In Specific Aim 2 we will test the sub-hypothesis that the epigenetic regulation of proliferation and differentiation of hippocampal neural progenitor cells differ between AD patients and NAND individuals. These studies will be performed on autopsied brain tissue provided to us as part of an ongoing collaboration with Dr. Randy Woltjer, Director of the pathology core of the Layton AD Center at Oregon Health Science University, Portland, OR. At the completion of the work proposed, we will have characterized the process of neurogenesis in NDAN subjects as compared to AD individuals, with the overall objective of demonstrating the existence of a significant relationship between intact/increased neurogenesis and preserved cognitive competency despite the presence of AD neuropathology.
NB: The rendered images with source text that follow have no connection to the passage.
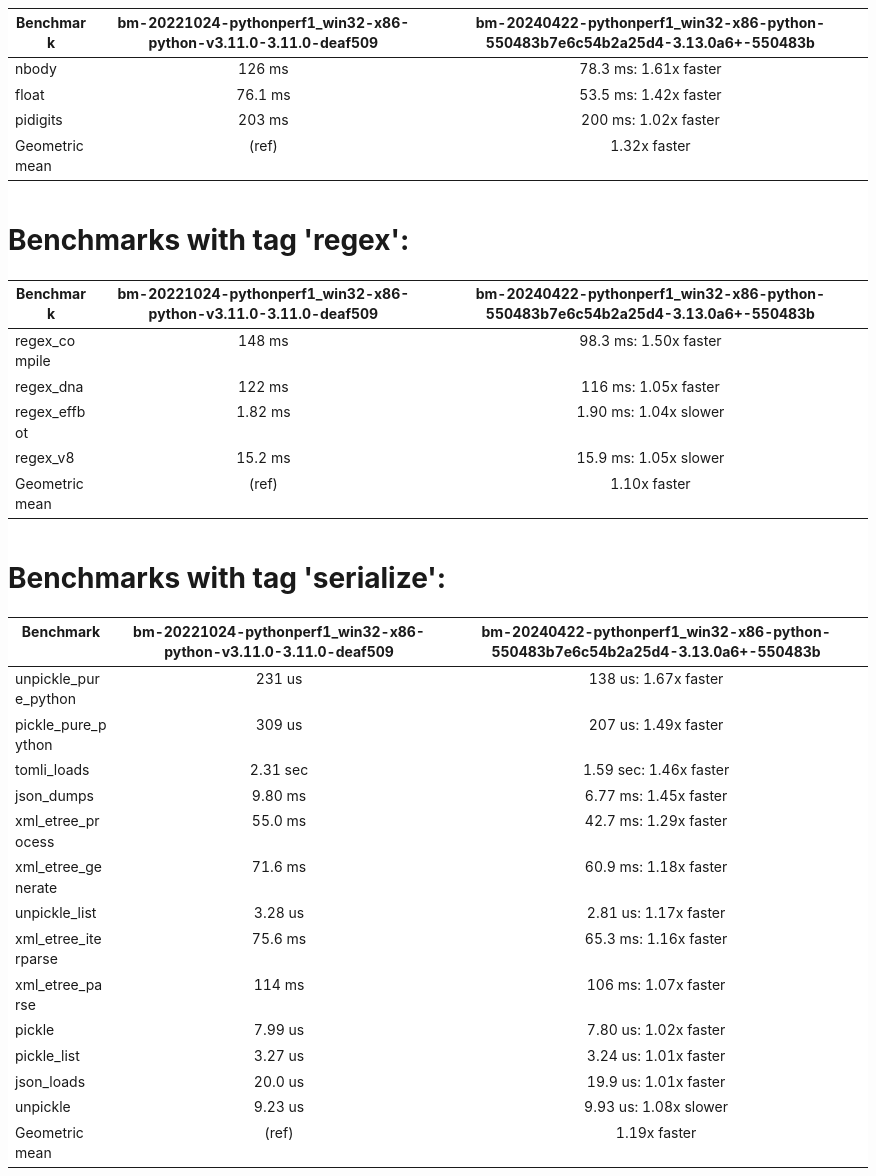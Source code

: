 | Benchmark      | bm-20221024-pythonperf1_win32-x86-python-v3.11.0-3.11.0-deaf509 | bm-20240422-pythonperf1_win32-x86-python-550483b7e6c54b2a25d4-3.13.0a6+-550483b |
|----------------|:---------------------------------------------------------------:|:-------------------------------------------------------------------------------:|
| nbody          | 126 ms                                                          | 78.3 ms: 1.61x faster                                                           |
| float          | 76.1 ms                                                         | 53.5 ms: 1.42x faster                                                           |
| pidigits       | 203 ms                                                          | 200 ms: 1.02x faster                                                            |
| Geometric mean | (ref)                                                           | 1.32x faster                                                                    |

Benchmarks with tag 'regex':
============================

| Benchmark      | bm-20221024-pythonperf1_win32-x86-python-v3.11.0-3.11.0-deaf509 | bm-20240422-pythonperf1_win32-x86-python-550483b7e6c54b2a25d4-3.13.0a6+-550483b |
|----------------|:---------------------------------------------------------------:|:-------------------------------------------------------------------------------:|
| regex_compile  | 148 ms                                                          | 98.3 ms: 1.50x faster                                                           |
| regex_dna      | 122 ms                                                          | 116 ms: 1.05x faster                                                            |
| regex_effbot   | 1.82 ms                                                         | 1.90 ms: 1.04x slower                                                           |
| regex_v8       | 15.2 ms                                                         | 15.9 ms: 1.05x slower                                                           |
| Geometric mean | (ref)                                                           | 1.10x faster                                                                    |

Benchmarks with tag 'serialize':
================================

| Benchmark            | bm-20221024-pythonperf1_win32-x86-python-v3.11.0-3.11.0-deaf509 | bm-20240422-pythonperf1_win32-x86-python-550483b7e6c54b2a25d4-3.13.0a6+-550483b |
|----------------------|:---------------------------------------------------------------:|:-------------------------------------------------------------------------------:|
| unpickle_pure_python | 231 us                                                          | 138 us: 1.67x faster                                                            |
| pickle_pure_python   | 309 us                                                          | 207 us: 1.49x faster                                                            |
| tomli_loads          | 2.31 sec                                                        | 1.59 sec: 1.46x faster                                                          |
| json_dumps           | 9.80 ms                                                         | 6.77 ms: 1.45x faster                                                           |
| xml_etree_process    | 55.0 ms                                                         | 42.7 ms: 1.29x faster                                                           |
| xml_etree_generate   | 71.6 ms                                                         | 60.9 ms: 1.18x faster                                                           |
| unpickle_list        | 3.28 us                                                         | 2.81 us: 1.17x faster                                                           |
| xml_etree_iterparse  | 75.6 ms                                                         | 65.3 ms: 1.16x faster                                                           |
| xml_etree_parse      | 114 ms                                                          | 106 ms: 1.07x faster                                                            |
| pickle               | 7.99 us                                                         | 7.80 us: 1.02x faster                                                           |
| pickle_list          | 3.27 us                                                         | 3.24 us: 1.01x faster                                                           |
| json_loads           | 20.0 us                                                         | 19.9 us: 1.01x faster                                                           |
| unpickle             | 9.23 us                                                         | 9.93 us: 1.08x slower                                                           |
| Geometric mean       | (ref)                                                           | 1.19x faster                                                                    |
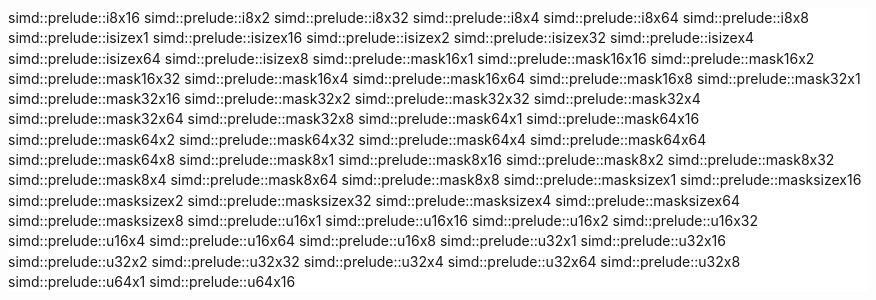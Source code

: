 simd::prelude::i8x16
simd::prelude::i8x2
simd::prelude::i8x32
simd::prelude::i8x4
simd::prelude::i8x64
simd::prelude::i8x8
simd::prelude::isizex1
simd::prelude::isizex16
simd::prelude::isizex2
simd::prelude::isizex32
simd::prelude::isizex4
simd::prelude::isizex64
simd::prelude::isizex8
simd::prelude::mask16x1
simd::prelude::mask16x16
simd::prelude::mask16x2
simd::prelude::mask16x32
simd::prelude::mask16x4
simd::prelude::mask16x64
simd::prelude::mask16x8
simd::prelude::mask32x1
simd::prelude::mask32x16
simd::prelude::mask32x2
simd::prelude::mask32x32
simd::prelude::mask32x4
simd::prelude::mask32x64
simd::prelude::mask32x8
simd::prelude::mask64x1
simd::prelude::mask64x16
simd::prelude::mask64x2
simd::prelude::mask64x32
simd::prelude::mask64x4
simd::prelude::mask64x64
simd::prelude::mask64x8
simd::prelude::mask8x1
simd::prelude::mask8x16
simd::prelude::mask8x2
simd::prelude::mask8x32
simd::prelude::mask8x4
simd::prelude::mask8x64
simd::prelude::mask8x8
simd::prelude::masksizex1
simd::prelude::masksizex16
simd::prelude::masksizex2
simd::prelude::masksizex32
simd::prelude::masksizex4
simd::prelude::masksizex64
simd::prelude::masksizex8
simd::prelude::u16x1
simd::prelude::u16x16
simd::prelude::u16x2
simd::prelude::u16x32
simd::prelude::u16x4
simd::prelude::u16x64
simd::prelude::u16x8
simd::prelude::u32x1
simd::prelude::u32x16
simd::prelude::u32x2
simd::prelude::u32x32
simd::prelude::u32x4
simd::prelude::u32x64
simd::prelude::u32x8
simd::prelude::u64x1
simd::prelude::u64x16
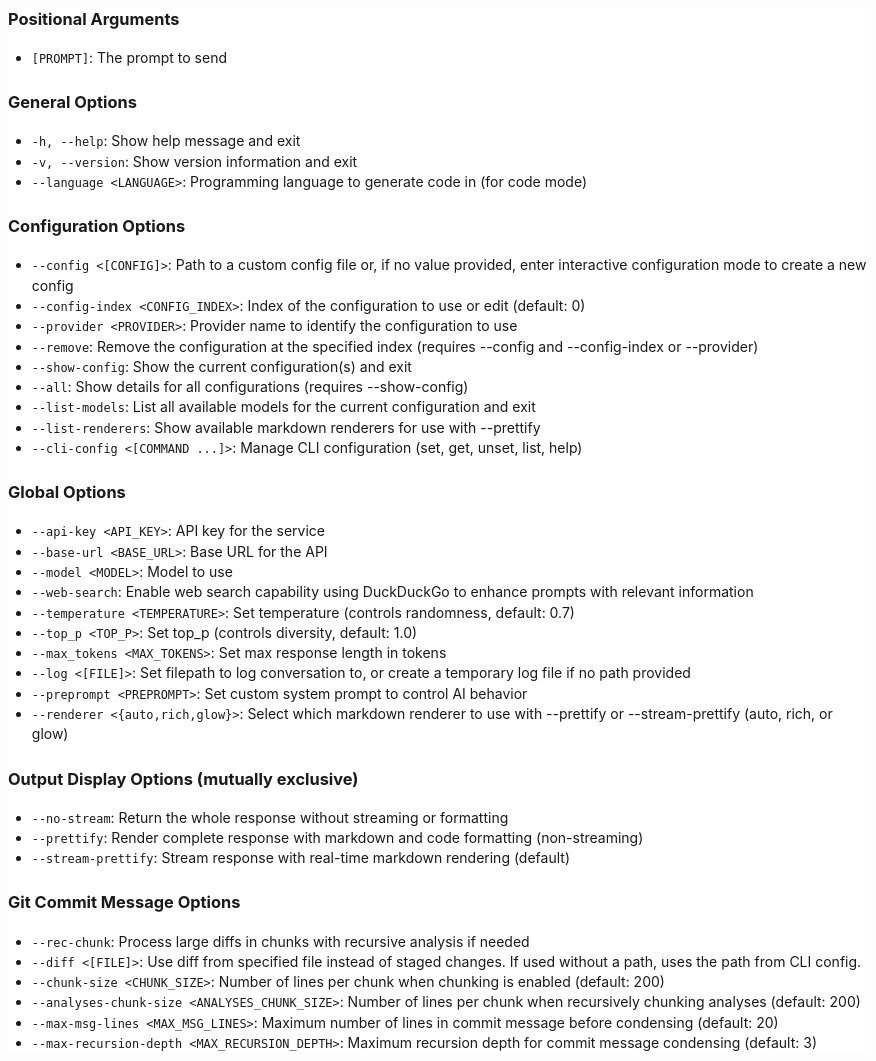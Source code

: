 ### Positional Arguments

- `[PROMPT]`: The prompt to send

### General Options

- `-h, --help`: Show help message and exit
- `-v, --version`: Show version information and exit
- `--language <LANGUAGE>`: Programming language to generate code in (for code mode)

### Configuration Options

- `--config <[CONFIG]>`: Path to a custom config file or, if no value provided, enter interactive configuration mode to create a new config
- `--config-index <CONFIG_INDEX>`: Index of the configuration to use or edit (default: 0)
- `--provider <PROVIDER>`: Provider name to identify the configuration to use
- `--remove`: Remove the configuration at the specified index (requires --config and --config-index or --provider)
- `--show-config`: Show the current configuration(s) and exit
- `--all`: Show details for all configurations (requires --show-config)
- `--list-models`: List all available models for the current configuration and exit
- `--list-renderers`: Show available markdown renderers for use with --prettify
- `--cli-config <[COMMAND ...]>`: Manage CLI configuration (set, get, unset, list, help)

### Global Options

- `--api-key <API_KEY>`: API key for the service
- `--base-url <BASE_URL>`: Base URL for the API
- `--model <MODEL>`: Model to use
- `--web-search`: Enable web search capability using DuckDuckGo to enhance prompts with relevant information
- `--temperature <TEMPERATURE>`: Set temperature (controls randomness, default: 0.7)
- `--top_p <TOP_P>`: Set top_p (controls diversity, default: 1.0)
- `--max_tokens <MAX_TOKENS>`: Set max response length in tokens
- `--log <[FILE]>`: Set filepath to log conversation to, or create a temporary log file if no path provided
- `--preprompt <PREPROMPT>`: Set custom system prompt to control AI behavior
- `--renderer <{auto,rich,glow}>`: Select which markdown renderer to use with --prettify or --stream-prettify (auto, rich, or glow)

### Output Display Options (mutually exclusive)

- `--no-stream`: Return the whole response without streaming or formatting
- `--prettify`: Render complete response with markdown and code formatting (non-streaming)
- `--stream-prettify`: Stream response with real-time markdown rendering (default)

### Git Commit Message Options

- `--rec-chunk`: Process large diffs in chunks with recursive analysis if needed
- `--diff <[FILE]>`: Use diff from specified file instead of staged changes. If used without a path, uses the path from CLI config.
- `--chunk-size <CHUNK_SIZE>`: Number of lines per chunk when chunking is enabled (default: 200)
- `--analyses-chunk-size <ANALYSES_CHUNK_SIZE>`: Number of lines per chunk when recursively chunking analyses (default: 200)
- `--max-msg-lines <MAX_MSG_LINES>`: Maximum number of lines in commit message before condensing (default: 20)
- `--max-recursion-depth <MAX_RECURSION_DEPTH>`: Maximum recursion depth for commit message condensing (default: 3)

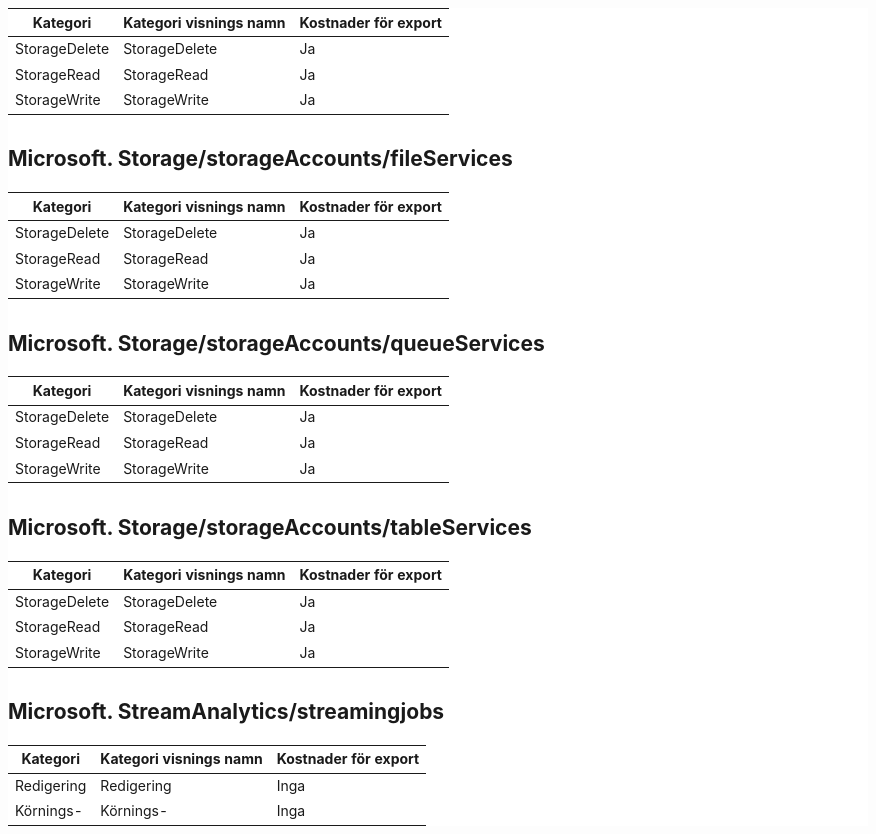 |Kategori|Kategori visnings namn|Kostnader för export|
|---|---|---|
|StorageDelete|StorageDelete|Ja|
|StorageRead|StorageRead|Ja|
|StorageWrite|StorageWrite|Ja|


## <a name="microsoftstoragestorageaccountsfileservices"></a>Microsoft. Storage/storageAccounts/fileServices

|Kategori|Kategori visnings namn|Kostnader för export|
|---|---|---|
|StorageDelete|StorageDelete|Ja|
|StorageRead|StorageRead|Ja|
|StorageWrite|StorageWrite|Ja|


## <a name="microsoftstoragestorageaccountsqueueservices"></a>Microsoft. Storage/storageAccounts/queueServices

|Kategori|Kategori visnings namn|Kostnader för export|
|---|---|---|
|StorageDelete|StorageDelete|Ja|
|StorageRead|StorageRead|Ja|
|StorageWrite|StorageWrite|Ja|


## <a name="microsoftstoragestorageaccountstableservices"></a>Microsoft. Storage/storageAccounts/tableServices

|Kategori|Kategori visnings namn|Kostnader för export|
|---|---|---|
|StorageDelete|StorageDelete|Ja|
|StorageRead|StorageRead|Ja|
|StorageWrite|StorageWrite|Ja|


## <a name="microsoftstreamanalyticsstreamingjobs"></a>Microsoft. StreamAnalytics/streamingjobs

|Kategori|Kategori visnings namn|Kostnader för export|
|---|---|---|
|Redigering|Redigering|Inga|
|Körnings-|Körnings-|Inga|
Furthermore, we will be able to generate a specific working hypothesis on the mechanisms underlying the observed cognitive resistance of NDAN individuals based on specific pathways involved in the process of neurogenesis. This is the first fundamental step toward achieving our goal of understanding the molecular mechanisms of cognitive resistance in NDAN individuals, which will ultimately allow us to identify an effective target for prevention and/or treatment of cognitive decline in AD.
Alzheimer's disease (AD) is the most common and severe age-associated neurodegenerative dementia with a projected health-care cost for 2050 far exceeding $1 trillion. The ability of rare individuals to remain cognitively intact despite the presence of the neuropathological features of AD has raised the hope that understanding the cellular mechanisms involved in such extraordinary resistance would reveal a very effective therapeutic target. In this proposal we will study the process that leads to the generation of new neurons (neurogenesis) in biopsied brain tissues from these rare individuals with the overall objective of identifying the biological mechanisms that preserve neurogenesis and support cognitive function despite the presence of AD neuropathology.